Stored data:

* * *

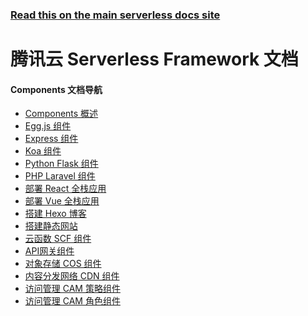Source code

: <!--
title: Tencent Cloud - 腾讯 Serverless Framework
menuText: 腾讯 Serverless Framework
menuOrder: 3
layout: Doc
-->

<!-- DOCS-SITE-LINK:START automatically generated  -->

### [Read this on the main serverless docs site](https://www.serverless.com/framework/docs/providers/tencent/)

<!-- DOCS-SITE-LINK:END -->

# 腾讯云 Serverless Framework 文档

  <div class="docsSection">
    <div class="docsSectionSubHeader">
      <h4>Components 文档导航</h4>
    </div>
    <div class="docsProviderItems">
      <ul>
        <li><a href="./components/README.md">Components 概述</a></li>
        <li><a href="./components/high-level-components/tencent-egg">Egg.js 组件</a></li>
        <li><a href="./components/high-level-components/tencent-express">Express 组件</a></li>
        <li><a href="./components/high-level-components/tencent-koa">Koa 组件</a></li>
        <li><a href="./components/high-level-components/tencent-flask"> Python Flask 组件</a></li>
        <li><a href="./components/high-level-components/tencent-laravel"> PHP Laravel 组件</a></li>
        <li><a href="./components/high-level-components/tencent-react-full-stack">部署 React 全栈应用</a></li>
        <li><a href="./components/high-level-components/tencent-vue-full-stack">部署 Vue 全栈应用</a></li>
        <li><a href="./components/high-level-components/tencent-hexo">搭建 Hexo 博客</a></li>
        <li><a href="./components/high-level-components/tencent-website">搭建静态网站</a></li>
        <li><a href="./components/basic-components/tencent-scf">云函数 SCF 组件</a></li>
        <li><a href="./components/basic-components/tencent-apigateway">API网关组件</a></li>
        <li><a href="./components/basic-components/tencent-cos">对象存储 COS 组件</a></li>
        <li><a href="./components/basic-components/tencent-cdn">内容分发网络 CDN 组件</a></li>
        <li><a href="./components/basic-components/tencent-cam-policy">访问管理 CAM 策略组件</a></li>
        <li><a href="./components/basic-components/tencent-cam-role">访问管理 CAM 角色组件</a></li>
      </ul>
    </div>
  </div>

* * *

Task directions
If a record holds a picture, leave the picture out and copy the rest exactly.

Task response
Source code

: <!--
title: Tencent Cloud - 腾讯 Serverless Framework
menuText: 腾讯 Serverless Framework
menuOrder: 3
layout: Doc
-->

<!-- DOCS-SITE-LINK:START automatically generated  -->

### [Read this on the main serverless docs site](https://www.serverless.com/framework/docs/providers/tencent/)

<!-- DOCS-SITE-LINK:END -->

# 腾讯云 Serverless Framework 文档

  <div class="docsSection">
    <div class="docsSectionSubHeader">
      <h4>Components 文档导航</h4>
    </div>
    <div class="docsProviderItems">
      <ul>
        <li><a href="./components/README.md">Components 概述</a></li>
        <li><a href="./components/high-level-components/tencent-egg">Egg.js 组件</a></li>
        <li><a href="./components/high-level-components/tencent-express">Express 组件</a></li>
        <li><a href="./components/high-level-components/tencent-koa">Koa 组件</a></li>
        <li><a href="./components/high-level-components/tencent-flask"> Python Flask 组件</a></li>
        <li><a href="./components/high-level-components/tencent-laravel"> PHP Laravel 组件</a></li>
        <li><a href="./components/high-level-components/tencent-react-full-stack">部署 React 全栈应用</a></li>
        <li><a href="./components/high-level-components/tencent-vue-full-stack">部署 Vue 全栈应用</a></li>
        <li><a href="./components/high-level-components/tencent-hexo">搭建 Hexo 博客</a></li>
        <li><a href="./components/high-level-components/tencent-website">搭建静态网站</a></li>
        <li><a href="./components/basic-components/tencent-scf">云函数 SCF 组件</a></li>
        <li><a href="./components/basic-components/tencent-apigateway">API网关组件</a></li>
        <li><a href="./components/basic-components/tencent-cos">对象存储 COS 组件</a></li>
        <li><a href="./components/basic-components/tencent-cdn">内容分发网络 CDN 组件</a></li>
        <li><a href="./components/basic-components/tencent-cam-policy">访问管理 CAM 策略组件</a></li>
        <li><a href="./components/basic-components/tencent-cam-role">访问管理 CAM 角色组件</a></li>
      </ul>
    </div>
  </div>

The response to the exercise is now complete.